Studio album by Selena y Los Dinos
- Released: 1986
- Genre: Latin pop, pop rock
- Length: 32:16
- Language: Spanish
- Label: G.P. Productions
- Producer: A.B. Quintanilla

Selena y Los Dinos chronology
| The New Girl in Town (1985) | Alpha (1986) | Muñequito de Trapo (1987) |

Singles from Alpha
- "Dame un Beso/Con Esta Copa" Released: 1986;

= Alpha (Selena y Los Dinos album) =

Alpha is the debut studio album by American Tejano music group Selena y Los Dinos. Released in 1986 under Manny Guerra's G.P. Productions, it followed two albums the group recorded under different indie music labels. Selena y Los Dinos, led by vocalist Selena, recorded mostly cover songs. Wanting to stand out, bassist A.B. Quintanilla requested original material from Luis Silva after noticing his track record for writing award-winning songs. Silva ignored A.B.'s request, and Abraham inspired him to write songs. The group expanded to include keyboardist Ricky Vela and guitarist Roger Garcia. Vela collaborated with A.B. on "Dame un Beso", while he collaborated with Abraham on "Dame Tu Amor". A.B. became Selena y Los Dinos' music producer and songwriter, while Abraham encouraged them to record songs of various genres to appeal to a wider audience. Despite her limited Spanish, Selena recorded all nine tracks phonetically.
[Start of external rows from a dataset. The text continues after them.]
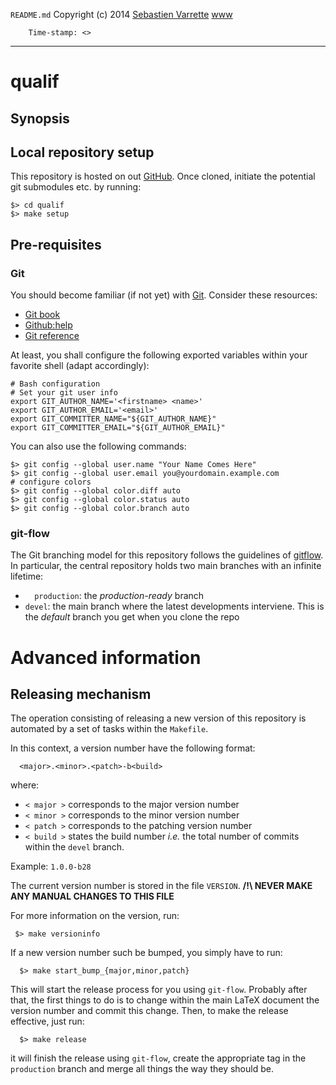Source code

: ` README.md `
Copyright (c) 2014 [Sebastien Varrette](mailto:<Sebastien.Varrette@uni.lu>) [www](http://varrette.gforge.uni.lu)

        Time-stamp: <>

-------------------
# qualif

## Synopsis

## Local repository setup

This repository is hosted on out [GitHub]().
Once cloned, initiate the potential git submodules etc. by running:

    $> cd qualif
    $> make setup

## Pre-requisites

### Git

You should become familiar (if not yet) with [Git](http://git-scm.com/).
Consider these resources:

* [Git book](http://book.git-scm.com/index.html)
* [Github:help](http://help.github.com/mac-set-up-git/)
* [Git reference](http://gitref.org/)

At least, you shall configure the following exported variables within your favorite shell (adapt accordingly):

    # Bash configuration
    # Set your git user info
    export GIT_AUTHOR_NAME='<firstname> <name>'
    export GIT_AUTHOR_EMAIL='<email>'
    export GIT_COMMITTER_NAME="${GIT_AUTHOR_NAME}"
    export GIT_COMMITTER_EMAIL="${GIT_AUTHOR_EMAIL}"

You can also use the following commands:

    $> git config --global user.name "Your Name Comes Here"
    $> git config --global user.email you@yourdomain.example.com
    # configure colors
    $> git config --global color.diff auto
    $> git config --global color.status auto
    $> git config --global color.branch auto

### git-flow

The Git branching model for this repository follows the guidelines of
[gitflow](http://nvie.com/posts/a-successful-git-branching-model/).
In particular, the central repository holds two main branches with an infinite lifetime:

* `  production`: the *production-ready* branch
* `devel`: the main branch where the latest developments interviene. This is
  the *default* branch you get when you clone the repo

# Advanced information

## Releasing mechanism

The operation consisting of releasing a new version of this repository is automated by a set of tasks within the `Makefile`.

In this context, a version number have the following format:

      <major>.<minor>.<patch>-b<build>

where:

* `< major >` corresponds to the major version number
* `< minor >` corresponds to the minor version number
* `< patch >` corresponds to the patching version number
* `< build >` states the build number _i.e._ the total number of commits within the `devel` branch.

Example: `1.0.0-b28`

The current version number is stored in the file `VERSION`. __/!\ NEVER MAKE ANY MANUAL CHANGES TO THIS FILE__

For more information on the version, run:

     $> make versioninfo

If a new  version number such be bumped, you simply have to run:

      $> make start_bump_{major,minor,patch}

This will start the release process for you using `git-flow`.
Probably after that, the first things to do is to change within the main LaTeX document the version number and commit this change.
Then, to make the release effective, just run:

      $> make release

it will finish the release using `git-flow`, create the appropriate tag in the `  production` branch and merge all things the way they should be.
"Dame un Beso" was released on radio and generated considerable airplay, becoming Selena's first commercially acclaimed single of her career. It reached number one on radio stations in El Paso, Texas. The song was nominated at the 1987 Tejano Music Awards for Single of the Year and Song of the Year. Alpha led Selena to be nominated for the Tejano Music Award for Female Vocalist of the Year and win the Tejano Music Award for Female Entertainer of the Year. The group's struggles during the production of the album were dramatized by Christian Serratos and Gabriel Chavarria as Selena and A.B., respectively, in Netflix's two-part limited drama, Selena: The Series (2020–21). The tracks "Dame un Beso" and "Dame Tu Amor" experienced a resurgence in popularity in the 21st century; the former peaked at number 25 on the US Billboard Latin Digital Song Sales chart in 2020, while the latter peaked at number 31 on the Hot Ringtones chart in 2006.
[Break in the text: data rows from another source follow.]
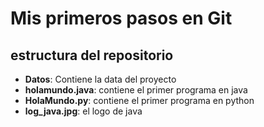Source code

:# Mis primeros pasos en  Git
## estructura del repositorio
* **Datos**: Contiene la data del proyecto
* **holamundo.java**: contiene el primer programa en java
* **HolaMundo.py**: contiene el primer programa en python
* **log_java.jpg**: el logo de java
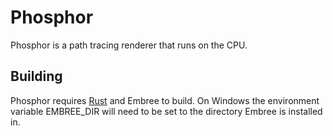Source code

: # Phosphor

Phosphor is a path tracing renderer that runs on the CPU.

## Building

Phosphor requires [Rust](https://www.rust-lang.org) and Embree to build.
On Windows the environment variable EMBREE_DIR will need to be set to the directory Embree is installed in.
== Background and production ==
In 1972, Abraham Quintanilla departed the doo-wop-turned Tejano music group Los Dinos. Following dwindling ticket sales and waning popularity, Quintanilla refocused on financially supporting his growing family. The music business provided instability for Quintanilla, who received loans from his father that bailed him out of several failed investments he made for Los Dinos. Quintanilla moved his family to Lake Jackson, Texas from Corpus Christi, Texas in hopes of settling down. Though he stepped away from music, he kept singing in his spare time. After realizing that his youngest daughter Selena could sing, Quintanilla recalled, "I saw the continuation of my dreams." In 1980, Quintanilla opened a Tex-Mex restaurant with nine-year-old Selena fronting Southern Pearl, which included her older siblings 17-year-old A.B. Quintanilla on bass and 13-year-old Suzette Quintanilla on drums. After the restaurant failed due to the 1980s oil glut, Abraham decided to promote the band, now called Selena y Los Dinos, and moved back to Corpus Christi after the family was evicted from their home. In 1983, Selena recorded her first singles "No Puedo Estar Sin Ti"/"Se Acabo Aquel Amor" and "Ya Se Va"/"Tres Veces No" on Freddie Records. The singles received little airplay and generated no sales. In 1984, Freddie Records released the group's first cassette album Selena y Los Dinos. The label provided little promotion and did not want to "waste money" on Selena y Los Dinos, preferring to promote bigger acts already signed by them. Freddie Records confronted Abraham that the group was premature and did not have faith that they would be a commercial threat, telling him "give [the group] another six years before [they would make] it". Abraham pulled Selena y Los Dinos from Freddie Records for Bob Grever's Cara Records. They recorded The New Girl in Town which was released on cassette in 1985. Grever's music producer Manny Guerra departed Cara and formed his label G.P. Productions. He dissolved Selena y Los Dinos' contract with Cara, and the group began recording under Guerra's label in 1986.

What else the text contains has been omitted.